CJ: I think so, for sure. In our parents’ generation, a life in music was more rigidly defined – you were either a soloist, or an orchestra musician. There were a few quartets. Thanks to the explosion of chamber music in America, there are a lot more chamber musicians, and a lot more people float fluidly between those three things and even beyond that. We also see a lot of people in the classical world who are performer/composers who are writing and arranging their own music. There’s also the bigger picture industry thing – even in the pop world, the recording industry has changed so much. In some ways, it’s harder to make a life in music, but in another sense, there’s more fluidity and more possibility of creating your own thing if you care deeply about it.
IT: How do you choose your repertoire? What attracts you to music for The Knights?
CJ: We have a programming committee, with people who have brilliant ideas. It depends on the project that we’re doing – sometimes we’re asked to do a particular piece from the outside, whether it’s a Beethoven symphony or whatever, but we try to contextualize it. If it’s an old piece of music, we try to find relevant connections to music from our time. Sometimes it’s venue-driven, if we’re playing in a particular place, sometimes a particular kind of programming suggests itself. I think the projects we’ve had the most fun with and that have been the most fulfilling for us as a group are when we’ve been able to sink our teeth into a big, older piece like a Beethoven symphony or a Schubert symphony, but to also do something from our time or by one of the Knights. This spring, we played Beethoven 5 along with the world premiere by Lisa Bielawa, and we’ve recorded Schubert’s symphony along with Morton Feldman and Philip Glass.

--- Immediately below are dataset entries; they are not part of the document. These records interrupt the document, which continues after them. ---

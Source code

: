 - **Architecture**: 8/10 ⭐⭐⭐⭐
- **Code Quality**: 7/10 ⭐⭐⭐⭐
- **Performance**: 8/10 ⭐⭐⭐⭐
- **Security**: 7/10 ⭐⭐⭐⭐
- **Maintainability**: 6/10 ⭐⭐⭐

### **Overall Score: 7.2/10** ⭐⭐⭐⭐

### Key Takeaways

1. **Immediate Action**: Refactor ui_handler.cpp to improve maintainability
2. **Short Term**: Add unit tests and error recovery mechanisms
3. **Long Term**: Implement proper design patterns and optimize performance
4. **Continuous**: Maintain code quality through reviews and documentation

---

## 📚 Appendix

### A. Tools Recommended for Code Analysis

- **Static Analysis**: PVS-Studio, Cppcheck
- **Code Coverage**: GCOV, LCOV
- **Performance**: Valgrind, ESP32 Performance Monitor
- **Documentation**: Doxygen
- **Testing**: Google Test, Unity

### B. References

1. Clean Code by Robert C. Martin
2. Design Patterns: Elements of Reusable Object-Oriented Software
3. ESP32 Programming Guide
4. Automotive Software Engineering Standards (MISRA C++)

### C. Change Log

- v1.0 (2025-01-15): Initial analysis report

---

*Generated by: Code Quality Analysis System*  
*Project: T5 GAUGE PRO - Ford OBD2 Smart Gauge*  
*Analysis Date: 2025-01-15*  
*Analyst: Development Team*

Whenever you play together, it informs the other thing that you’re doing, so it’s always connected.
IT: In the film, Colin says: “You have to play without ambition” – what do you mean by that approach?
CJ: I think in terms of any ensemble, it’s really finding out what your role is and giving yourself fully over to that and not speaking to music in terms of your perspective, but really trying to grasp as much of the whole as possible and to find your role in it. So, it’s not actually taking away your ambition to be great at what your doing, it’s sort of channeling your energy.

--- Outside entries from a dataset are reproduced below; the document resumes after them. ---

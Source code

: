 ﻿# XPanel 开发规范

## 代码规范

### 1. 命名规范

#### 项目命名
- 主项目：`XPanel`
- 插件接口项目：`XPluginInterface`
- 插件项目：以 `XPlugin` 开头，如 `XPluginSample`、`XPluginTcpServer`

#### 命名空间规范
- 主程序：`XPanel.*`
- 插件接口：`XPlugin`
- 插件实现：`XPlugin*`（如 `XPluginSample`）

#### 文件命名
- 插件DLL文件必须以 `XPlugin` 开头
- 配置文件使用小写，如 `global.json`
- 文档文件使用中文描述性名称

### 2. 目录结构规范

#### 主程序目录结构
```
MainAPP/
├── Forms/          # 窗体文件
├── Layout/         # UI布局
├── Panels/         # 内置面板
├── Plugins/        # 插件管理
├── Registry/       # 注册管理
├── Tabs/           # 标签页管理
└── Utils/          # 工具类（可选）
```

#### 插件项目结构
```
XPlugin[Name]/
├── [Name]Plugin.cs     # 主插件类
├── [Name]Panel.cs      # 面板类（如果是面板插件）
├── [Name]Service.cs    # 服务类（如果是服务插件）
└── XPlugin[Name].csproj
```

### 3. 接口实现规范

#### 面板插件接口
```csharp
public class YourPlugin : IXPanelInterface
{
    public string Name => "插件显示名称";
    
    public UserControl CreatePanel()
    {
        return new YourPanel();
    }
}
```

EJ: There’s something about actually contributing to other people’s abilities – yes, looking out for yourself, but being able to foster good feelings with other people while you’re playing so that they also perform to their highest level.
IT: What has it been like collaborating with Yo-Yo Ma?

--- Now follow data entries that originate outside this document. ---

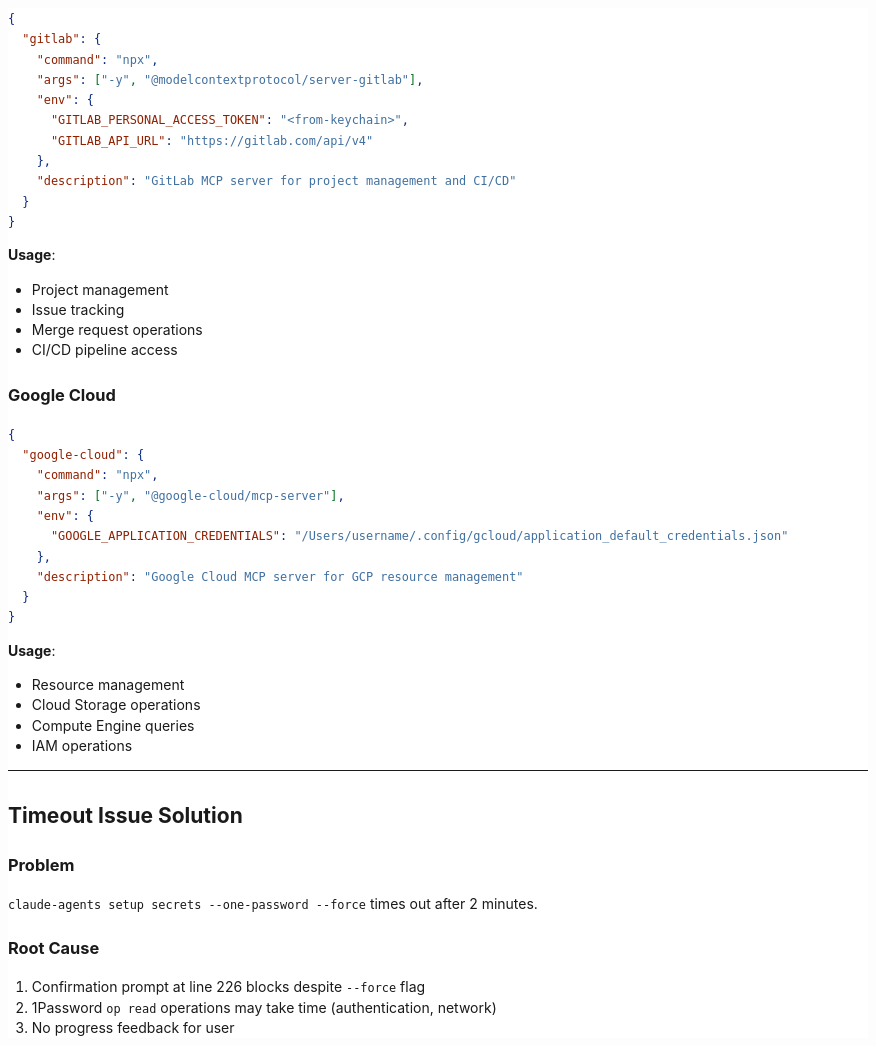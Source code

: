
 ```json
{
  "gitlab": {
    "command": "npx",
    "args": ["-y", "@modelcontextprotocol/server-gitlab"],
    "env": {
      "GITLAB_PERSONAL_ACCESS_TOKEN": "<from-keychain>",
      "GITLAB_API_URL": "https://gitlab.com/api/v4"
    },
    "description": "GitLab MCP server for project management and CI/CD"
  }
}
```

**Usage**:
- Project management
- Issue tracking
- Merge request operations
- CI/CD pipeline access

### Google Cloud

```json
{
  "google-cloud": {
    "command": "npx",
    "args": ["-y", "@google-cloud/mcp-server"],
    "env": {
      "GOOGLE_APPLICATION_CREDENTIALS": "/Users/username/.config/gcloud/application_default_credentials.json"
    },
    "description": "Google Cloud MCP server for GCP resource management"
  }
}
```

**Usage**:
- Resource management
- Cloud Storage operations
- Compute Engine queries
- IAM operations

---

## Timeout Issue Solution

### Problem

`claude-agents setup secrets --one-password --force` times out after 2 minutes.

### Root Cause

1. Confirmation prompt at line 226 blocks despite `--force` flag
2. 1Password `op read` operations may take time (authentication, network)
3. No progress feedback for user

EJ: For many of the people in the group, their relationship with Yo-Yo goes way back a number of years in the context of the Silk Road Ensemble. There was trust already there, and I hope and I think he did have a great time playing with The Knights because we were like a school of fish, we turn on a dime with him as a soloist. I think as a soloist with an orchestra, you sort of feel like you’re tugging at a huge troika of horses. But I think we hopefully gave him a good feeling so that he felt free to do whatever he wanted in the moment.
IT: What’s next for The Knights?
CJ: This season, two big things that we’re really looking forward to are going back to Germany for a tour of about six or seven cities in March. After that tour, we’ll be doing our first full-fledged U.S. tour in 10 cities across the South, Midwest, and East Coast.
For us, playing one program five to ten times is really a great place to be, because we spend so much time rehearsing, to actually spend so much time onstage performing is really a pleasure. We learn much more on stage than we do in the rehearsal room, so it’s exponential how much we can grow from those performance experiences and touring around playing to different audiences and bringing what we hope is our message to those places.
EJ: Also, in early 2012 our Schubert album is going to be released, so we’re excited about that!